Task prompt —
Within the entries below, the lines from the one with "focuses an agent's" through the one with "representing useful planning" are to be set down exactly, both ends kept.

[Dataset Boundary: Start]

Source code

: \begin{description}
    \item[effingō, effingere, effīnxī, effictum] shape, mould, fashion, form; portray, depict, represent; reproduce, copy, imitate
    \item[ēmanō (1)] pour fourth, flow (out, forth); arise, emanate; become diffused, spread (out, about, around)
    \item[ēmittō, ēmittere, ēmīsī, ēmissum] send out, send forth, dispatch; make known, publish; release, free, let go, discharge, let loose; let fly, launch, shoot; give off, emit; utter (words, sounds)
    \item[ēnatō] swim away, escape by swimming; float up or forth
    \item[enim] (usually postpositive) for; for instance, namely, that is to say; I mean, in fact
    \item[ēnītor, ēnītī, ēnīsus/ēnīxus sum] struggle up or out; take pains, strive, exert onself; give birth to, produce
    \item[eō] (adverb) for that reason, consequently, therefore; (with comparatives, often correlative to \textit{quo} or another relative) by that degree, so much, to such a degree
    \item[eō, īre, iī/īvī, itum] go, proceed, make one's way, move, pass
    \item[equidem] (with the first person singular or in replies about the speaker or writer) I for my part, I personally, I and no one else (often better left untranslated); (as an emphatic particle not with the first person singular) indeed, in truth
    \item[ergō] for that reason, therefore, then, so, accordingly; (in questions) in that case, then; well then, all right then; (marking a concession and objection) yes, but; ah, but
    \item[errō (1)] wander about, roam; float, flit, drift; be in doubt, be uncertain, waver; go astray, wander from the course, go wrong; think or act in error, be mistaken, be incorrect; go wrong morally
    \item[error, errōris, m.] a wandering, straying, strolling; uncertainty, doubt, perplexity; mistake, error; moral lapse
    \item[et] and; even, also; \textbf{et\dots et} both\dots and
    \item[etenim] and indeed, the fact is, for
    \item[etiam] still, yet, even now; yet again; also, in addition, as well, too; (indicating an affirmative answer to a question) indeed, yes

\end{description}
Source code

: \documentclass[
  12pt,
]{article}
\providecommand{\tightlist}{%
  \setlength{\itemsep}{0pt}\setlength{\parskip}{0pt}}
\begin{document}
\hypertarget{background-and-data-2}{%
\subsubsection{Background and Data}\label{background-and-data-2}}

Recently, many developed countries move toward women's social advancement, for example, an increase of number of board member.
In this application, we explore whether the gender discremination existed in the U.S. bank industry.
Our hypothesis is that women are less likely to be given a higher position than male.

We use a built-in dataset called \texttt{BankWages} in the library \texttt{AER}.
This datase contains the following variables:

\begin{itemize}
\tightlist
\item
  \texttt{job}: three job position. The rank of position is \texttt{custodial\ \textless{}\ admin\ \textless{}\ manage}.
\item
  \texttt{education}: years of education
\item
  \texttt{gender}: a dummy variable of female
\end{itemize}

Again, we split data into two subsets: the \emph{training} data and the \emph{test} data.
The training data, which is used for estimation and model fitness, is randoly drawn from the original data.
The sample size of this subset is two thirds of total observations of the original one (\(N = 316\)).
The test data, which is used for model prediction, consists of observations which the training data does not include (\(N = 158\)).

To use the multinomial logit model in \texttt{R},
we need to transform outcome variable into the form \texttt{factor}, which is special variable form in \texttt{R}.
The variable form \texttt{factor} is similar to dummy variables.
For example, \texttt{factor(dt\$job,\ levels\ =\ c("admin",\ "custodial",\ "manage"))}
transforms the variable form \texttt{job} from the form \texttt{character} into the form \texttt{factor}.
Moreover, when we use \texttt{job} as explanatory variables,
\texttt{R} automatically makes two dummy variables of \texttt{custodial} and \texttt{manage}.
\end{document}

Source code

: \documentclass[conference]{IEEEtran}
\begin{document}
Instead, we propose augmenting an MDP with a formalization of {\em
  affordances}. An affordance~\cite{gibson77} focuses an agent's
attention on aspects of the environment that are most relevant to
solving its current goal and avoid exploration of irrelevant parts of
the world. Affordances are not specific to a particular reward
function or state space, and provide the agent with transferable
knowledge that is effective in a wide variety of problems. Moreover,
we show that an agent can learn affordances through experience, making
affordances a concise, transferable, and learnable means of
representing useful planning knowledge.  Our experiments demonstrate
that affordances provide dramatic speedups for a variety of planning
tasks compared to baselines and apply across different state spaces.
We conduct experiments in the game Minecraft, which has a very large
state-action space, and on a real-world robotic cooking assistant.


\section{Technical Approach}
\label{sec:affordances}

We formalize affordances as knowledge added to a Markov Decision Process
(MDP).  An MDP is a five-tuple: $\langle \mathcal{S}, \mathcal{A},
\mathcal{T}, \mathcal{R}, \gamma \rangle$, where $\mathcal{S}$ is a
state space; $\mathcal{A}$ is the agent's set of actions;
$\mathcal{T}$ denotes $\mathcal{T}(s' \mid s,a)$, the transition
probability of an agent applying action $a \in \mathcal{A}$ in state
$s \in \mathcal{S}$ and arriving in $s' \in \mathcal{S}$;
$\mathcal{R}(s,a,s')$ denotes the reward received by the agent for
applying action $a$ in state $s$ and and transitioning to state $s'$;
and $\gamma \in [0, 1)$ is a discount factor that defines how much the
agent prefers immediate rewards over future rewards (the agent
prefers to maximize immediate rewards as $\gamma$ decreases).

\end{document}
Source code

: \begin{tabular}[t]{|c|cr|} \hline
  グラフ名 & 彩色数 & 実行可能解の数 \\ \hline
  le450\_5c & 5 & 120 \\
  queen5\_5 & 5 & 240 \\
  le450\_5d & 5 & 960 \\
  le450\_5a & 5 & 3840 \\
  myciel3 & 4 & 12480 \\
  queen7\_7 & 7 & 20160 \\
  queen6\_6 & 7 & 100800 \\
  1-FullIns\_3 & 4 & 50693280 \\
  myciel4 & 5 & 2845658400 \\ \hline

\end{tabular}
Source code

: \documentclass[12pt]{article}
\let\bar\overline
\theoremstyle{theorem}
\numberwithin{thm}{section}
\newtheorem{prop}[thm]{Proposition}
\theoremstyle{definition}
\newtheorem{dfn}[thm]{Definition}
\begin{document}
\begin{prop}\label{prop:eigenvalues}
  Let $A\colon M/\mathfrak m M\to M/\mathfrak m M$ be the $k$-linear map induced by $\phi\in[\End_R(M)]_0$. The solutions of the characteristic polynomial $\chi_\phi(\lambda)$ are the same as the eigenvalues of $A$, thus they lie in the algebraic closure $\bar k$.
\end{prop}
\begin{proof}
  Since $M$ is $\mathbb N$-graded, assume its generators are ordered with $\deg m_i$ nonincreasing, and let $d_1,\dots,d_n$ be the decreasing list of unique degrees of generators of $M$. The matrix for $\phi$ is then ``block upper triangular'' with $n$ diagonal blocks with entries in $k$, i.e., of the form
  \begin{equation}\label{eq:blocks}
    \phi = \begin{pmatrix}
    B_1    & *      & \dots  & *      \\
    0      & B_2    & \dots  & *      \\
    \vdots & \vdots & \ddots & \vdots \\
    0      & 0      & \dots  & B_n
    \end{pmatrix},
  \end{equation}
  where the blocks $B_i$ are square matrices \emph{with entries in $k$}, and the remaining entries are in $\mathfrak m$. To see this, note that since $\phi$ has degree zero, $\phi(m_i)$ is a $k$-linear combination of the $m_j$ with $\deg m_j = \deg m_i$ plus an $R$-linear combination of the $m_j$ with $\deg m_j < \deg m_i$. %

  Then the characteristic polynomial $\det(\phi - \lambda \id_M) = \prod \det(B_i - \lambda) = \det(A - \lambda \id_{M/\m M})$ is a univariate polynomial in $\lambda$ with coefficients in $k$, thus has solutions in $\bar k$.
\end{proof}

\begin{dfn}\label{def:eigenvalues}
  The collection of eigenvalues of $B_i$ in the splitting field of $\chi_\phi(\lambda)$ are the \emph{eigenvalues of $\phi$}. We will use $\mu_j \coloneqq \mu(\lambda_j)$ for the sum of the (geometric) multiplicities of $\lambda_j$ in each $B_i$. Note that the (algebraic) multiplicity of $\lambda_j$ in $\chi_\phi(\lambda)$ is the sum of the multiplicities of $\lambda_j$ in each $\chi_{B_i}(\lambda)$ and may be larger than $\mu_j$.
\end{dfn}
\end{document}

[Dataset Boundary: End]

Exercise answer —
  affordances}. An affordance~\cite{gibson77} focuses an agent's
attention on aspects of the environment that are most relevant to
solving its current goal and avoid exploration of irrelevant parts of
the world. Affordances are not specific to a particular reward
function or state space, and provide the agent with transferable
knowledge that is effective in a wide variety of problems. Moreover,
we show that an agent can learn affordances through experience, making
affordances a concise, transferable, and learnable means of
representing useful planning knowledge.  Our experiments demonstrate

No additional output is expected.